__EXERCISE DIRECTIONS__
Write out exactly the lines of the entries below from the one holding "अनेन कल्पतरुणा मन्त्रराजेन नारद ।" to the one holding "सरस्वती तामाकृष्य वासयामास सन्निधौ ॥ ३० ॥", inclusive, and leave out all other lines.

Dataset entries
§

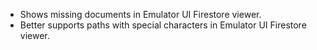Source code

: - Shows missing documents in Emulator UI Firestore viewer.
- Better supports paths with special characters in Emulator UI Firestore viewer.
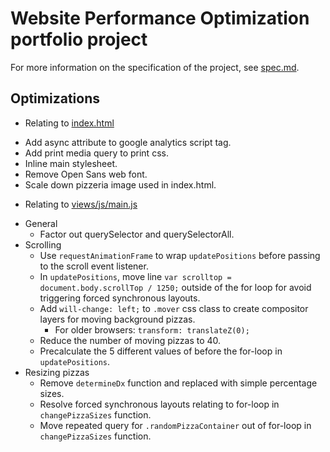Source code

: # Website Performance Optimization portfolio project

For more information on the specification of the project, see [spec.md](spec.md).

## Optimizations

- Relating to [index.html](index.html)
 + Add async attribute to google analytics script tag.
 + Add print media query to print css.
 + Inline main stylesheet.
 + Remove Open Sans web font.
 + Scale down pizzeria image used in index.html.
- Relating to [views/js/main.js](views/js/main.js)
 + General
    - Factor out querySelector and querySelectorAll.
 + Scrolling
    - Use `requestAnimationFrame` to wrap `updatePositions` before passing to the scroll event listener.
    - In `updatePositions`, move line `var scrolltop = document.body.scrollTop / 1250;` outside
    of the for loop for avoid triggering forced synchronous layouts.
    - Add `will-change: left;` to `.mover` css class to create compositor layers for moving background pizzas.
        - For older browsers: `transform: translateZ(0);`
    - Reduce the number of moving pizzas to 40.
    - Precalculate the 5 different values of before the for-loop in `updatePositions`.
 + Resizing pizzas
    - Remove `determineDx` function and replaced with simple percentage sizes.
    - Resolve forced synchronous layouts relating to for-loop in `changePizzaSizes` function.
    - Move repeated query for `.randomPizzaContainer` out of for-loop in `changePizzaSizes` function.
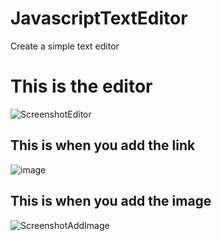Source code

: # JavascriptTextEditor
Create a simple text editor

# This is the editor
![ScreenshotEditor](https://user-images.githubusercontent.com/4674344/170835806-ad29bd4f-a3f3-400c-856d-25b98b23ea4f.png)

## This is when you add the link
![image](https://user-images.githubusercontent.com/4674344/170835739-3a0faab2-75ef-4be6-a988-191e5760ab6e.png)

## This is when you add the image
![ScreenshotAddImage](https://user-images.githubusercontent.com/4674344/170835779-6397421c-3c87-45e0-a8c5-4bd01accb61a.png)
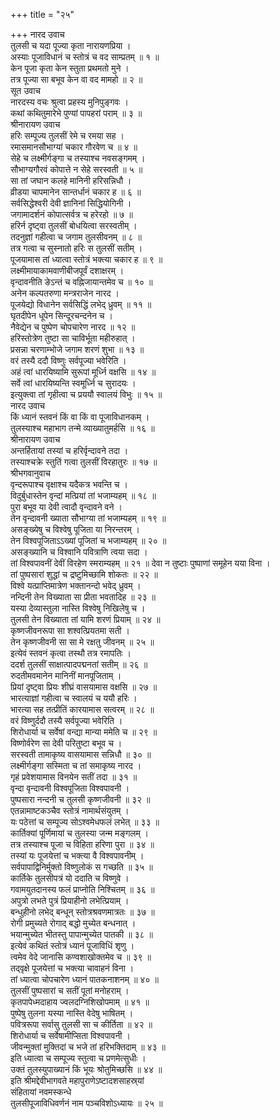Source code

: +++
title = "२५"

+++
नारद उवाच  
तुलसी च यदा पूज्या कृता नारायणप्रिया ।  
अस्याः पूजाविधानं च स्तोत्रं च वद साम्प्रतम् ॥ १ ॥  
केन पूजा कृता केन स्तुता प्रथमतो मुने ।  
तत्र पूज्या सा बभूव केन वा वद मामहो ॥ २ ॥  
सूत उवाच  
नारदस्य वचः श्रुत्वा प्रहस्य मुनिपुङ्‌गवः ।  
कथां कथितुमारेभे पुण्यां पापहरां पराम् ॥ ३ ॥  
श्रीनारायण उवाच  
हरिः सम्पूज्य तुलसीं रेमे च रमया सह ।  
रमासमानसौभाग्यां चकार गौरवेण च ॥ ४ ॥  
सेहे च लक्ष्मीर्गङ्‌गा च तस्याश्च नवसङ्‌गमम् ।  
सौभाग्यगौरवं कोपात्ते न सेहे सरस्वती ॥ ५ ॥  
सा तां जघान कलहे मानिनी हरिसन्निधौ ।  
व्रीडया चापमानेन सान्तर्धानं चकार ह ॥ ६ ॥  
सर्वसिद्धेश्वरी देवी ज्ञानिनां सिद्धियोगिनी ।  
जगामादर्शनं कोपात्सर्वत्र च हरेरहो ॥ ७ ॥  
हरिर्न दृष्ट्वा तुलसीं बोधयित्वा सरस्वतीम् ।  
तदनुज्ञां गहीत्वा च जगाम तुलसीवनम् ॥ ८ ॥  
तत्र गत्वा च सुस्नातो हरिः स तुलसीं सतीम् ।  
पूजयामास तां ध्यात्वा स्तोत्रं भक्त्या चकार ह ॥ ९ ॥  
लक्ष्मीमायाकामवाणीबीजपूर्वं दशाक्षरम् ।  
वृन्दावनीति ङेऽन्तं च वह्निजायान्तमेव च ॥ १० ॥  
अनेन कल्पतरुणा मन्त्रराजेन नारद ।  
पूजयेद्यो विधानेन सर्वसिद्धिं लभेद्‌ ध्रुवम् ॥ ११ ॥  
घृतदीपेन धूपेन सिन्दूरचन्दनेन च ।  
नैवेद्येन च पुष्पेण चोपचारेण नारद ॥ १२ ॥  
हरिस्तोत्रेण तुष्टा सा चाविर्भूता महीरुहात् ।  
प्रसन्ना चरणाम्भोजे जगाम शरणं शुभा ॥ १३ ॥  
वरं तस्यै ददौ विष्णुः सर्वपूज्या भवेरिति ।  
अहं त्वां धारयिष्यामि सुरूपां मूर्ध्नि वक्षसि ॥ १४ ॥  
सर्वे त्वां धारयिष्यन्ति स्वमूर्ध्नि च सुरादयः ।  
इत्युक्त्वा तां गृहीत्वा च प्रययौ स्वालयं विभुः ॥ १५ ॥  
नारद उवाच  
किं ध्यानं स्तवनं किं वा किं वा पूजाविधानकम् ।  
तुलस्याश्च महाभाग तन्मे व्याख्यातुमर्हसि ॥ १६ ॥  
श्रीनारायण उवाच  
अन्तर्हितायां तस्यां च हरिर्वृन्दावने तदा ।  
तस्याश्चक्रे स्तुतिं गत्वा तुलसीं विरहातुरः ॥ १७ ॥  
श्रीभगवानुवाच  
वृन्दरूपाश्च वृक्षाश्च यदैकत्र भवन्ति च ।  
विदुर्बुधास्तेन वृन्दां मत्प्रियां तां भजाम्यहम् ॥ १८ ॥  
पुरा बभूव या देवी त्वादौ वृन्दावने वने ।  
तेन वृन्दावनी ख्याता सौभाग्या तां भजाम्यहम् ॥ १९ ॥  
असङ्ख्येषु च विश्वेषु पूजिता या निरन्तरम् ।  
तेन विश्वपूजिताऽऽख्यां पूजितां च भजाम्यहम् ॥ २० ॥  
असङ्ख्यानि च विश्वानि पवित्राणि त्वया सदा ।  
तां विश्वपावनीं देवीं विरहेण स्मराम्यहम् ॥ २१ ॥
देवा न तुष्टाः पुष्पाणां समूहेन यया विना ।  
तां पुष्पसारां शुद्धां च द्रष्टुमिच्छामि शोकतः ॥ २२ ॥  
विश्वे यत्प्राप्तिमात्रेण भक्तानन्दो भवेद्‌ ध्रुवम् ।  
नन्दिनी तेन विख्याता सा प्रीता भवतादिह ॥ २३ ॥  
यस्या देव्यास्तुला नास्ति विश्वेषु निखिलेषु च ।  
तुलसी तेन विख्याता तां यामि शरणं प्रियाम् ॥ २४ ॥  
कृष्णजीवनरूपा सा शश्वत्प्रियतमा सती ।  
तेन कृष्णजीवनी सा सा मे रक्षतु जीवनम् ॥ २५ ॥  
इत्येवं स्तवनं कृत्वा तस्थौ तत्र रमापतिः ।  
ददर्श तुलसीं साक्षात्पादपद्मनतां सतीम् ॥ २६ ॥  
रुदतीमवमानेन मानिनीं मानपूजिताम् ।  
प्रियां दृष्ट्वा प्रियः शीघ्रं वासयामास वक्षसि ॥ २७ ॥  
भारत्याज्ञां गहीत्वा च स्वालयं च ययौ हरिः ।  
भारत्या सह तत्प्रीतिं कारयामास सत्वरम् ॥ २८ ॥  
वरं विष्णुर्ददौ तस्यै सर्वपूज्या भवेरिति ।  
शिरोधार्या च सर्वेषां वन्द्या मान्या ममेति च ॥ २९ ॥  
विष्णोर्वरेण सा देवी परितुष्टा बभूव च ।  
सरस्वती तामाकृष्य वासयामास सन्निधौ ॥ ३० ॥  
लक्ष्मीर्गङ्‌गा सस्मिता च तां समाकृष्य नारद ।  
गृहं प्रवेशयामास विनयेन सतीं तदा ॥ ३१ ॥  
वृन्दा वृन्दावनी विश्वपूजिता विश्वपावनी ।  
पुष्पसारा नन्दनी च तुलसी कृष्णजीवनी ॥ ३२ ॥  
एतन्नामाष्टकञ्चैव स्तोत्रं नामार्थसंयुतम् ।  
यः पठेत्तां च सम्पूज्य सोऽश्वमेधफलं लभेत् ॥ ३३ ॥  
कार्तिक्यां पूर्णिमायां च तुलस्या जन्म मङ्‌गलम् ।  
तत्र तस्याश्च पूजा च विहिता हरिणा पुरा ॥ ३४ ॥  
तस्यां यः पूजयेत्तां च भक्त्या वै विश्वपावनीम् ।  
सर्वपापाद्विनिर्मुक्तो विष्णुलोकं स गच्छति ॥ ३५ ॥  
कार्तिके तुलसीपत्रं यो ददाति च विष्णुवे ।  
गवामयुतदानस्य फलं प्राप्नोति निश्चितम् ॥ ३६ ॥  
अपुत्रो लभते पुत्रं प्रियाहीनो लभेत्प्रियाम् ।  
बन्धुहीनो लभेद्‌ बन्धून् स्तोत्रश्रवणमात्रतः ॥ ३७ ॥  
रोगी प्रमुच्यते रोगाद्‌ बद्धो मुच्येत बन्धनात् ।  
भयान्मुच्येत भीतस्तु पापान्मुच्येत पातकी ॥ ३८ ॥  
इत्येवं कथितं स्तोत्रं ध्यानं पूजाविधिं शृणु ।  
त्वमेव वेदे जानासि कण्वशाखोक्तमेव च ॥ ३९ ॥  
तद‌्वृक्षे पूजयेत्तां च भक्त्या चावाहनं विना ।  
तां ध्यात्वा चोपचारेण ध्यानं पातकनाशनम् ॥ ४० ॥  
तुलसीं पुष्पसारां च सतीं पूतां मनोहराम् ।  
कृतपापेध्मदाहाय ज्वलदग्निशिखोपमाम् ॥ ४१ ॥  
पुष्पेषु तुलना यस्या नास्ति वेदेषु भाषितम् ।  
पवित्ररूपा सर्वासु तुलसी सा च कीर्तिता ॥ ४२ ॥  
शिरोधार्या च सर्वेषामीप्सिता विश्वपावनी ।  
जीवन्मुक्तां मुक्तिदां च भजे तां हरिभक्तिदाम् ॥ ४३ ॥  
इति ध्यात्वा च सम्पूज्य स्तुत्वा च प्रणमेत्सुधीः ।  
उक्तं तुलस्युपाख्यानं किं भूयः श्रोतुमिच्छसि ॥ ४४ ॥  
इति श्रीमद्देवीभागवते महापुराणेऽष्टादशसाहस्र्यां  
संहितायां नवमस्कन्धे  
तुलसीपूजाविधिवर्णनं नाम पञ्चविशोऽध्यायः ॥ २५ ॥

§

__FINISHED TASK__
अनेन कल्पतरुणा मन्त्रराजेन नारद ।  
पूजयेद्यो विधानेन सर्वसिद्धिं लभेद्‌ ध्रुवम् ॥ ११ ॥  
घृतदीपेन धूपेन सिन्दूरचन्दनेन च ।  
नैवेद्येन च पुष्पेण चोपचारेण नारद ॥ १२ ॥  
हरिस्तोत्रेण तुष्टा सा चाविर्भूता महीरुहात् ।  
प्रसन्ना चरणाम्भोजे जगाम शरणं शुभा ॥ १३ ॥  
वरं तस्यै ददौ विष्णुः सर्वपूज्या भवेरिति ।  
अहं त्वां धारयिष्यामि सुरूपां मूर्ध्नि वक्षसि ॥ १४ ॥  
सर्वे त्वां धारयिष्यन्ति स्वमूर्ध्नि च सुरादयः ।  
इत्युक्त्वा तां गृहीत्वा च प्रययौ स्वालयं विभुः ॥ १५ ॥  
नारद उवाच  
किं ध्यानं स्तवनं किं वा किं वा पूजाविधानकम् ।  
तुलस्याश्च महाभाग तन्मे व्याख्यातुमर्हसि ॥ १६ ॥  
श्रीनारायण उवाच  
अन्तर्हितायां तस्यां च हरिर्वृन्दावने तदा ।  
तस्याश्चक्रे स्तुतिं गत्वा तुलसीं विरहातुरः ॥ १७ ॥  
श्रीभगवानुवाच  
वृन्दरूपाश्च वृक्षाश्च यदैकत्र भवन्ति च ।  
विदुर्बुधास्तेन वृन्दां मत्प्रियां तां भजाम्यहम् ॥ १८ ॥  
पुरा बभूव या देवी त्वादौ वृन्दावने वने ।  
तेन वृन्दावनी ख्याता सौभाग्या तां भजाम्यहम् ॥ १९ ॥  
असङ्ख्येषु च विश्वेषु पूजिता या निरन्तरम् ।  
तेन विश्वपूजिताऽऽख्यां पूजितां च भजाम्यहम् ॥ २० ॥  
असङ्ख्यानि च विश्वानि पवित्राणि त्वया सदा ।  
तां विश्वपावनीं देवीं विरहेण स्मराम्यहम् ॥ २१ ॥
देवा न तुष्टाः पुष्पाणां समूहेन यया विना ।  
तां पुष्पसारां शुद्धां च द्रष्टुमिच्छामि शोकतः ॥ २२ ॥  
विश्वे यत्प्राप्तिमात्रेण भक्तानन्दो भवेद्‌ ध्रुवम् ।  
नन्दिनी तेन विख्याता सा प्रीता भवतादिह ॥ २३ ॥  
यस्या देव्यास्तुला नास्ति विश्वेषु निखिलेषु च ।  
तुलसी तेन विख्याता तां यामि शरणं प्रियाम् ॥ २४ ॥  
कृष्णजीवनरूपा सा शश्वत्प्रियतमा सती ।  
तेन कृष्णजीवनी सा सा मे रक्षतु जीवनम् ॥ २५ ॥  
इत्येवं स्तवनं कृत्वा तस्थौ तत्र रमापतिः ।  
ददर्श तुलसीं साक्षात्पादपद्मनतां सतीम् ॥ २६ ॥  
रुदतीमवमानेन मानिनीं मानपूजिताम् ।  
प्रियां दृष्ट्वा प्रियः शीघ्रं वासयामास वक्षसि ॥ २७ ॥  
भारत्याज्ञां गहीत्वा च स्वालयं च ययौ हरिः ।  
भारत्या सह तत्प्रीतिं कारयामास सत्वरम् ॥ २८ ॥  
वरं विष्णुर्ददौ तस्यै सर्वपूज्या भवेरिति ।  
शिरोधार्या च सर्वेषां वन्द्या मान्या ममेति च ॥ २९ ॥  
विष्णोर्वरेण सा देवी परितुष्टा बभूव च ।  
सरस्वती तामाकृष्य वासयामास सन्निधौ ॥ ३० ॥  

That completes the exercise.